Good luck with the peer review, you're gonna need it.

albert_roca•1h ago
I have reported nothing but numerical results. Making assumptions about me instead of looking at the numbers says more about your background than it does about mine.
bigyabai•1h ago
I have done nothing but associate your "numerical results" with other numberslop I see from LLMs. Again, you're self-reporting.
albert_roca•1h ago
Can you share the results of your analysis by association? Or was it an instant mental calculation?
yuuu•1h ago
From the manuscript linked in your profile:

> The author declares the intensive and extensive use of Gemini 2.5 Flash and Gemini 3.0 Pro (Google) and sincerely thanks its unlimited interlocution capacity.
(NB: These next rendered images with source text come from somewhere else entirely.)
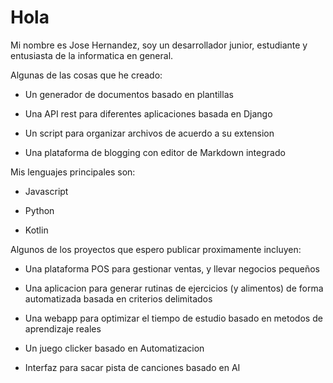 # Hola

Mi nombre es Jose Hernandez, soy un desarrollador junior, estudiante y entusiasta de la informatica en general.

Algunas de las cosas que he creado:

- Un generador de documentos basado en plantillas

- Una API rest para diferentes aplicaciones basada en Django

- Un script para organizar archivos de acuerdo a su extension

- Una plataforma de blogging con editor de Markdown integrado

Mis lenguajes principales son:

- Javascript

- Python

- Kotlin

Algunos de los proyectos que espero publicar proximamente incluyen:

* Una plataforma POS para gestionar ventas, y llevar negocios pequeños
- Una aplicacion para generar rutinas de ejercicios (y alimentos) de forma automatizada basada en criterios delimitados

- Una webapp para optimizar el tiempo de estudio basado en metodos de aprendizaje reales

- Un juego clicker basado en Automatizacion

- Interfaz para sacar pista de canciones basado en AI

<!---
Este comentario no deberia ser visible en GH:
Una pagina web para dahergo
Una pagina web para Graferca
Una pagina web para Libreria Itinerante del Sur
--->
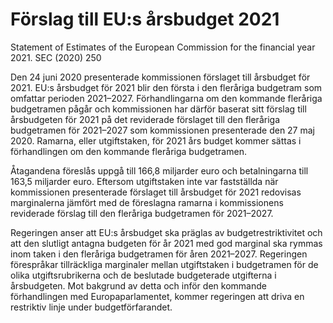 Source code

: # Förslag till EU:s årsbudget 2021

Statement of Estimates of the European Commission for the financial year 2021. SEC (2020) 250

Den 24 juni 2020 presenterade kommissionen förslaget till årsbudget för 2021. EU:s årsbudget för 2021 blir den första i den fleråriga budgetram som omfattar perioden 2021–2027. Förhandlingarna om den kommande fleråriga budgetramen pågår och kommissionen har därför baserat sitt förslag till årsbudgeten för 2021 på det reviderade förslaget till den fleråriga budgetramen för 2021–2027 som kommissionen presenterade den 27 maj 2020. Ramarna, eller utgiftstaken, för 2021 års budget kommer sättas i förhandlingen om den kommande fleråriga budgetramen.

Åtagandena föreslås uppgå till 166,8 miljarder euro och betalningarna till 163,5 miljarder euro. Eftersom utgiftstaken inte var fastställda när kommissionen presenterade förslaget till årsbudget för 2021 redovisas marginalerna jämfört med de föreslagna ramarna i kommissionens reviderade förslag till den fleråriga budgetramen för 2021–2027.

Regeringen anser att EU:s årsbudget ska präglas av budgetrestriktivitet och att den slutligt antagna budgeten för år 2021 med god marginal ska rymmas inom taken i den fleråriga budgetramen för åren 2021–2027. Regeringen förespråkar tillräckliga marginaler mellan utgiftstaken i budgetramen för de olika utgiftsrubrikerna och de beslutade budgeterade utgifterna i årsbudgeten. Mot bakgrund av detta och inför den kommande förhandlingen med Europaparlamentet, kommer regeringen att driva en restriktiv linje under budgetförfarandet.
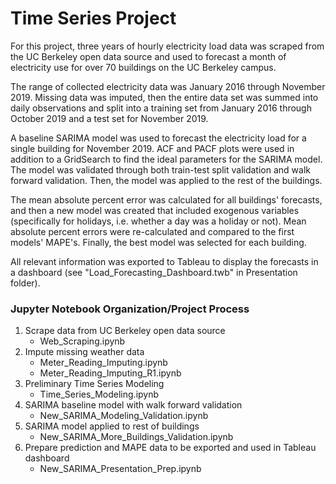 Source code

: # Time Series Project

For this project, three years of hourly electricity load data was scraped from the UC Berkeley open data source and used to forecast a month of electricity use for over 70 buildings on the UC Berkeley campus.

The range of collected electricity data was January 2016 through November 2019. Missing data was imputed, then the entire data set was summed into daily observations and split into a training set from January 2016 through October 2019 and a test set for November 2019. 

A baseline SARIMA model was used to forecast the electricity load for a single building for November 2019. ACF and PACF plots were used in addition to a GridSearch to find the ideal parameters for the SARIMA model. The model was validated through both train-test split validation and walk forward validation.  Then, the model was applied to the rest of the buildings.

The mean absolute percent error was calculated for all buildings' forecasts, and then a new model was created that included exogenous variables (specifically for holidays, i.e. whether a day was a holiday or not). Mean absolute percent errors were re-calculated and compared to the first models' MAPE's.  Finally, the best model was selected for each building.

All relevant information was exported to Tableau to display the forecasts in a dashboard (see "Load_Forecasting_Dashboard.twb" in Presentation folder).


### Jupyter Notebook Organization/Project Process

1. Scrape data from UC Berkeley open data source
	- Web_Scraping.ipynb
2. Impute missing weather data
	- Meter_Reading_Imputing.ipynb
	- Meter_Reading_Imputing_R1.ipynb
3. Preliminary Time Series Modeling
	- Time_Series_Modeling.ipynb
4. SARIMA baseline model with walk forward validation
	- New_SARIMA_Modeling_Validation.ipynb
5. SARIMA model applied to rest of buildings
	- New_SARIMA_More_Buildings_Validation.ipynb
6. Prepare prediction and MAPE data to be exported and used in Tableau dashboard
	- New_SARIMA_Presentation_Prep.ipynb
	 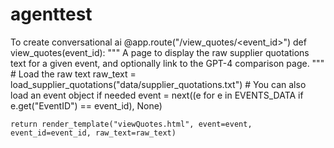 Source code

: # agenttest
To create conversational ai
@app.route("/view_quotes/<event_id>")
def view_quotes(event_id):
    """
    A page to display the raw supplier quotations text for a given event,
    and optionally link to the GPT-4 comparison page.
    """
    # Load the raw text
    raw_text = load_supplier_quotations("data/supplier_quotations.txt")
    # You can also load an event object if needed
    event = next((e for e in EVENTS_DATA if e.get("EventID") == event_id), None)
    
    return render_template("viewQuotes.html", event=event, event_id=event_id, raw_text=raw_text) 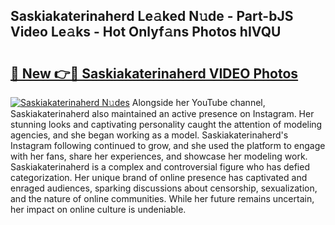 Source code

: ## Saskiakaterinaherd Le𝚊ked N𝚞de - Part-bJS Video Le𝚊ks - Hot Onlyf𝚊ns Photos hIVQU

# <h2><a href="http://ab75491.deff.icu/?id=Saskiakaterinaherd">🔗 New 👉🔴 Saskiakaterinaherd VIDEO Photos</a></h2>

[![Saskiakaterinaherd N𝚞des](https://i.imgur.com/rIISA9y.gif)](http://ab75491.deff.icu/?id=Saskiakaterinaherd)
Alongside her YouTube channel, Saskiakaterinaherd also maintained an active presence on Instagram. Her stunning looks and captivating personality caught the attention of modeling agencies, and she began working as a model. Saskiakaterinaherd's Instagram following continued to grow, and she used the platform to engage with her fans, share her experiences, and showcase her modeling work. Saskiakaterinaherd is a complex and controversial figure who has defied categorization. Her unique brand of online presence has captivated and enraged audiences, sparking discussions about censorship, sexualization, and the nature of online communities. While her future remains uncertain, her impact on online culture is undeniable.

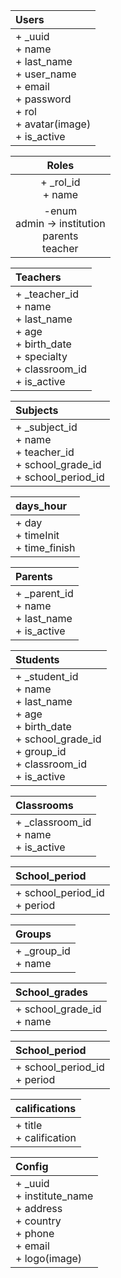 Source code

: | Users |
| :--- |
| + _uuid <br/> + name <br/> + last_name <br/> + user_name <br/> + email <br/> + password <br/> + rol <br/> + avatar(image) <br/> + is_active |

| Roles |
| :---: |
| + _rol_id <br/> + name |
| -enum <br/> admin -> institution <br/> parents<br/>teacher |

| Teachers |
| :--- |
| + _teacher_id <br/> + name <br/> + last_name <br/> + age <br/> + birth_date <br/> + specialty <br/> + classroom_id <br/> + is_active |

| Subjects |
| :--- |
| + _subject_id <br/> + name <br/> + teacher_id <br/> + school_grade_id <br/> + school_period_id |

| days_hour |
| :--- |
| + day <br/> + timeInit <br/> + time_finish |

| Parents |
| :--- |
| + _parent_id <br/> + name <br/> + last_name <br/> + is_active |

| Students |
| :--- |
| + _student_id <br/> + name <br/> + last_name <br/> + age <br/> + birth_date <br/> + school_grade_id <br/> + group_id <br/> + classroom_id <br/> + is_active |

| Classrooms |
| :--- |
| + _classroom_id <br/> + name <br/> + is_active |

| School_period |
| :--- |
| + school_period_id <br/> + period |

| Groups |
| :--- |
| + _group_id <br/> + name |

| School_grades |
| :--- |
| + school_grade_id <br/> + name |

| School_period |
| :--- |
| + school_period_id <br/> + period |

| califications |
| :--- |
| + title <br/> + calification |

| Config |
| :--- |
| + _uuid <br/> + institute_name <br/> + address <br/> + country <br/> + phone <br/> + email <br/> + logo(image) |
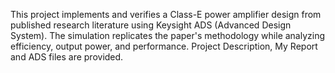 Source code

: This project implements and verifies a Class-E power amplifier design from published research literature using Keysight ADS (Advanced Design System).
The simulation replicates the paper's methodology while analyzing efficiency, output power, and performance.
Project Description, My Report and ADS files are provided.

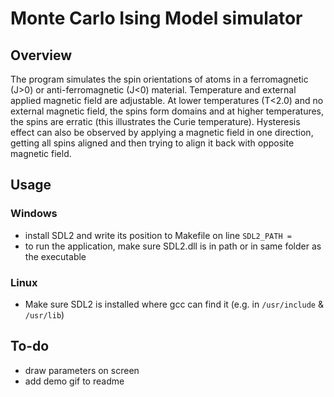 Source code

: # Monte Carlo Ising Model simulator

## Overview

The program simulates the spin orientations of atoms in a ferromagnetic (J>0) or anti-ferromagnetic (J<0) material.
Temperature and external applied magnetic field are adjustable. At lower temperatures (T<2.0) and no external
magnetic field, the spins form domains and at higher temperatures, the spins are erratic (this illustrates the
Curie temperature). Hysteresis effect can also be observed by applying a magnetic field in one direction, getting
all spins aligned and then trying to align it back with opposite magnetic field.

## Usage

### Windows
* install SDL2 and write its position to Makefile on line `SDL2_PATH = `
* to run the application, make sure SDL2.dll is in path or in same folder as the executable

### Linux
* Make sure SDL2 is installed where gcc can find it (e.g. in `/usr/include` & `/usr/lib`)

## To-do
* draw parameters on screen
* add demo gif to readme
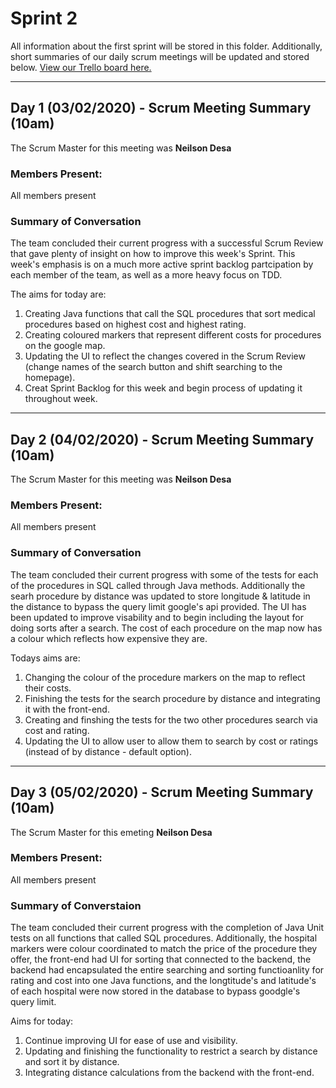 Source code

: # Sprint 2
All information about the first sprint will be stored in this folder. Additionally, short summaries of our daily scrum meetings will be updated and stored below. [View our Trello board here.](https://trello.com/b/cFd1UodL/ac31007-agile-project)

---
## Day 1 (03/02/2020) - Scrum Meeting Summary (10am)
The Scrum Master for this meeting was **Neilson Desa**

### Members Present:
All members present 

### Summary of Conversation
The team concluded their current progress with a successful Scrum Review that gave plenty of insight on how to improve this week's Sprint. This week's emphasis is on a much more active sprint backlog partcipation by each member of the team, as well as a more heavy focus on TDD.

The aims for today are:
1. Creating Java functions that call the SQL procedures that sort medical procedures based on highest cost and highest rating.
2. Creating coloured markers that represent different costs for procedures on the google map.
3. Updating the UI to reflect the changes covered in the Scrum Review (change names of the search button and shift searching to the homepage).
4. Creat Sprint Backlog for this week and begin process of updating it throughout week. 

---
## Day 2 (04/02/2020) - Scrum Meeting Summary (10am)
The Scrum Master for this meeting was **Neilson Desa**

### Members Present:
All members present

### Summary of Conversation
The team concluded their current progress with some of the tests for each of the procedures in SQL called through Java methods. Additionally the searh procedure by distance was updated to store longitude & latitude in the distance to bypass the query limit google's api provided. The UI has been updated to improve visability and to begin including the layout for doing sorts after a search. The cost of each procedure on the map now has a colour which reflects how expensive they are.

Todays aims are:
1. Changing the colour of the procedure markers on the map to reflect their costs.
2. Finishing the tests for the search procedure by distance and integrating it with the front-end.
3. Creating and finshing the tests for the two other procedures search via cost and rating.
4. Updating the UI to allow user to allow them to search by cost or ratings (instead of by distance - default option).

---
## Day 3 (05/02/2020) - Scrum Meeting Summary (10am)
The Scrum Master for this emeting **Neilson Desa**

### Members Present:
All members present

### Summary of Converstaion
The team concluded their current progress with the completion of Java Unit tests on all functions that called SQL procedures. Additionally, the hospital markers were colour coordinated to match the price of the procedure they offer, the front-end had UI for sorting that connected to the backend, the backend had encapsulated the entire searching and sorting functioanlity for rating and cost into one Java functions, and the longtitude's and latitude's of each hospital were now stored in the database to bypass goodgle's query limit.

Aims for today:
1. Continue improving UI for ease of use and visibility.
2. Updating and finishing the functionality to restrict a search by distance and sort it by distance.
3. Integrating distance calculations from the backend with the front-end.
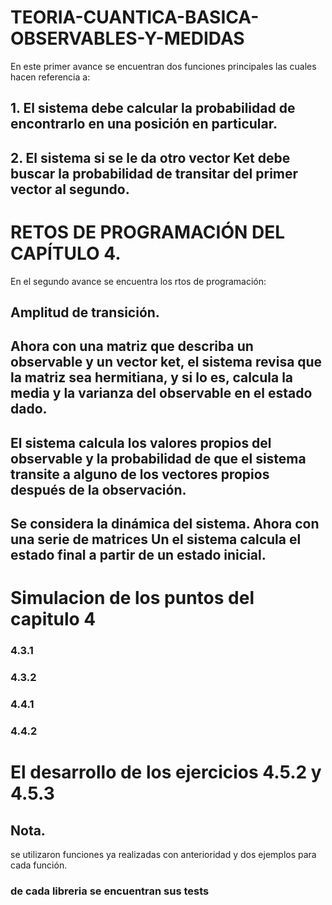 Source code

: # TEORIA-CUANTICA-BASICA-OBSERVABLES-Y-MEDIDAS
En este primer avance se encuentran dos funciones principales las cuales hacen referencia a:
## 1. El sistema debe calcular la probabilidad de encontrarlo en una posición en particular.
## 2. El sistema si se le da otro vector Ket debe buscar la probabilidad de transitar del primer vector al segundo.

# RETOS DE PROGRAMACIÓN DEL CAPÍTULO 4.
En el segundo avance se encuentra los rtos de programación:
## Amplitud de transición.
## Ahora con una matriz que describa un observable y un vector ket, el sistema revisa que la matriz sea hermitiana, y si lo es, calcula la media y la varianza del observable en el estado dado.
## El sistema calcula los valores propios del observable y la probabilidad de que el sistema transite a alguno de los vectores propios después de la observación.
## Se considera la dinámica del sistema. Ahora con una serie de matrices Un el sistema calcula el estado final a partir de un estado inicial.

# Simulacion de los puntos del capitulo 4
### 4.3.1
### 4.3.2
### 4.4.1
### 4.4.2

# El desarrollo de los ejercicios 4.5.2 y 4.5.3
## Nota.
se utilizaron funciones ya realizadas con anterioridad y dos ejemplos para cada función.
### de cada libreria se encuentran sus tests 
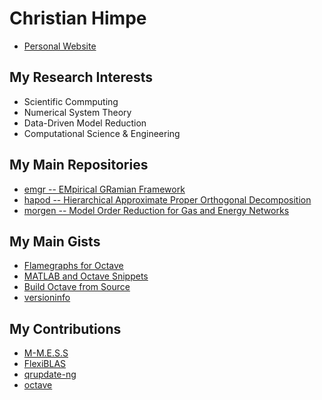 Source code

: # Christian Himpe

* [Personal Website](https://himpe.science)

## My Research Interests

* Scientific Commputing
* Numerical System Theory
* Data-Driven Model Reduction
* Computational Science & Engineering

## My Main Repositories

* [emgr -- EMpirical GRamian Framework](https://github.com/gramian/emgr)
* [hapod -- Hierarchical Approximate Proper Orthogonal Decomposition](https://github.com/gramian/hapod)
* [morgen -- Model Order Reduction for Gas and Energy Networks](https://github.com/gramian/morgen)

## My Main Gists

* [Flamegraphs for Octave](https://gist.github.com/7807c670588d10adbfca9add73daeda2)
* [MATLAB and Octave Snippets](https://gist.github.com/6027733)
* [Build Octave from Source](https://gist.github.com/cd245d7dea271bcaae9967c93327429a)
* [versioninfo](https://gist.github.com/gramian/3bc06a63cfdc7e400aefe1278caf1980)

## My Contributions

* [M-M.E.S.S](https://github.com/mpimd-csc/mmess)
* [FlexiBLAS](https://github.com/mpimd-csc/flexiblas)
* [qrupdate-ng](https://github.com/mpimd-csc/qrupdate-ng)
* [octave](https://octave.org)
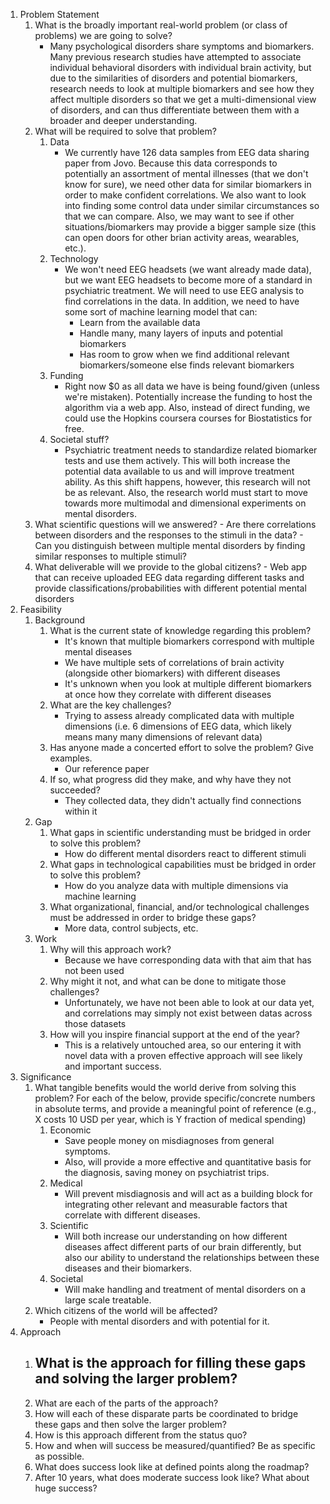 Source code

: 1. Problem Statement
    1. What is the broadly important real-world problem (or class of problems) we are going to solve?
        - Many psychological disorders share symptoms and biomarkers. Many previous research studies have attempted to associate individual behavioral disorders with individual brain activity, but due to the similarities of disorders and potential biomarkers, research needs to look at multiple biomarkers and see how they affect multiple disorders so that we get a multi-dimensional view of disorders, and can thus differentiate between them with a broader and deeper understanding.
    2. What will be required to solve that problem?
        1. Data
            - We currently have 126 data samples from EEG data sharing paper from Jovo. Because this data corresponds to potentially an assortment of mental illnesses (that we don't know for sure), we need other data for similar biomarkers in order to make confident correlations. We also want to look into finding some control data under similar circumstances so that we can compare. Also, we may want to see if other situations/biomarkers may provide a bigger sample size (this can open doors for other brian activity areas, wearables, etc.).
        2. Technology
            - We won't need EEG headsets (we want already made data), but we want EEG headsets to become more of a standard in psychiatric treatment. We will need to use EEG analysis to find correlations in the data. In addition, we need to have some sort of machine learning model that can:
                - Learn from the available data
                - Handle many, many layers of inputs and potential biomarkers
                - Has room to grow when we find additional relevant biomarkers/someone else finds relevant biomarkers
        3. Funding
            - Right now $0 as all data we have is being found/given (unless we're mistaken). Potentially increase the funding to host the algorithm via a web app. Also, instead of direct funding, we could use the Hopkins coursera courses for Biostatistics for free.
        4. Societal stuff?
            - Psychiatric treatment needs to standardize related biomarker tests and use them actively. This will both increase the potential data available to us and will improve treatment ability. As this shift happens, however, this research will not be as relevant. Also, the research world must start to move towards more multimodal and dimensional experiments on mental disorders.
    3. What scientific questions will we answered?
            - Are there correlations between disorders and the responses to the stimuli in the data?
            - Can you distinguish between multiple mental disorders by finding similar responses to multiple stimuli?
    4. What deliverable will we provide to the global citizens?
            - Web app that can receive uploaded EEG data regarding different tasks and provide classifications/probabilities with different potential mental disorders
2. Feasibility
    1. Background
        1. What is the current state of knowledge regarding this problem?
            - It's known that multiple biomarkers correspond with multiple mental diseases
            - We have multiple sets of correlations of brain activity (alongside other biomarkers) with different diseases
            - It's unknown when you look at multiple different biomarkers at once how they correlate with different diseases
        2. What are the key challenges?
            - Trying to assess already complicated data with multiple dimensions (i.e. 6 dimensions of EEG data, which likely means many many dimensions of relevant data)
        3. Has anyone made a concerted effort to solve the problem? Give examples. 
            - Our reference paper
        4. If so, what progress did they make, and why have they not succeeded?
            - They collected data, they didn't actually find connections within it
    2. Gap
        1. What gaps in scientific understanding must be bridged in order to solve this problem? 
            - How do different mental disorders react to different stimuli
        2. What gaps in technological  capabilities must be bridged in order to solve this problem? 
            - How do you analyze data with multiple dimensions via machine learning
        3. What organizational, financial, and/or technological challenges must be addressed in order to bridge these gaps?
            - More data, control subjects, etc.
    3. Work
        1. Why will this approach work? 
            - Because we have corresponding data with that aim that has not been used
        2. Why might it not, and what can be done to mitigate those challenges? 
            - Unfortunately, we have not been able to look at our data yet, and correlations may simply not exist between datas across those datasets
        3. How will you inspire financial support at the end of the year?
            - This is a relatively untouched area, so our entering it with novel data with a proven effective approach will see likely and important success.
3. Significance
    1. What tangible benefits would the world derive from solving this problem? For each of the below, provide specific/concrete numbers in absolute terms, and provide a meaningful point of reference (e.g., X costs 10 USD per year, which is Y fraction of medical spending)
        1. Economic
            - Save people money on misdiagnoses from general symptoms.
            - Also, will provide a more effective and quantitative basis for the diagnosis, saving money on psychiatrist trips.
        2. Medical
            - Will prevent misdiagnosis and will act as a building block for integrating other relevant and measurable factors that correlate with different diseases.
        3. Scientific
            - Will both increase our understanding on how different diseases affect different parts of our brain differently, but also our ability to understand the relationships between these diseases and their biomarkers.
        4. Societal
            - Will make handling and treatment of mental disorders on a large scale treatable.
    2. Which citizens of the world will be affected?
        - People with mental disorders and with potential for it.
4. Approach
    1. What is the approach for filling these gaps and solving the larger problem?
        - 
    2. What are each of the parts of the approach?
    3. How will each of these disparate parts be coordinated to bridge these gaps and then solve the larger problem? 
    4. How is this approach different from the status quo?
    5. How and when will success be measured/quantified?  Be as specific as possible.
    6. What does success look like at defined points along the roadmap?
    7. After 10 years, what does moderate success look like? What about huge success?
The author declares as their own responsibility the abstract formulation of the research, the conceptual guidance, and the decision-making in case of intellectual dilemma. The AI performed the mathematical verification of the multiple hypotheses considered throughout the process, but the author is solely responsible for the final content of this article. The prompts are not declared because they number in the thousands, because they are not entirely preserved, and because they contain elements that are part of the author’s privacy.

albert_roca•1h ago
This seems properly copied and pasted. Good job. I guess we agree that AI is already playing a central role in science, and physics is no exception.
yuuu•1h ago
> AI performed the mathematical verification

That should be done by the human writing the manuscript, i.e., you.

albert_roca•48m ago
Absolutely not. Results don't depend on who performed the calculation or how it was done. Can you solve 12,672 Feynman diagrams by hand?
pavel_lishin•2h ago
Based on your pre-previous post, this is nothing.
albert_roca•1h ago
Your contribution is the opposite of "something".
rolph•1h ago
a much more revelatory exercise would be to compare these derived values with measured values, then construct testable hypotheses regarding disparities.
albert_roca•1h ago
That's precisely what the numbers show. "Pred:", predicted value. "Exp:", experimental value. "Diff", difference.
rolph•50m ago
the next step is, why?

what assumptions does your current model make. what could change that would eliminate disparity. What plausible mechanisms explain [Diff]?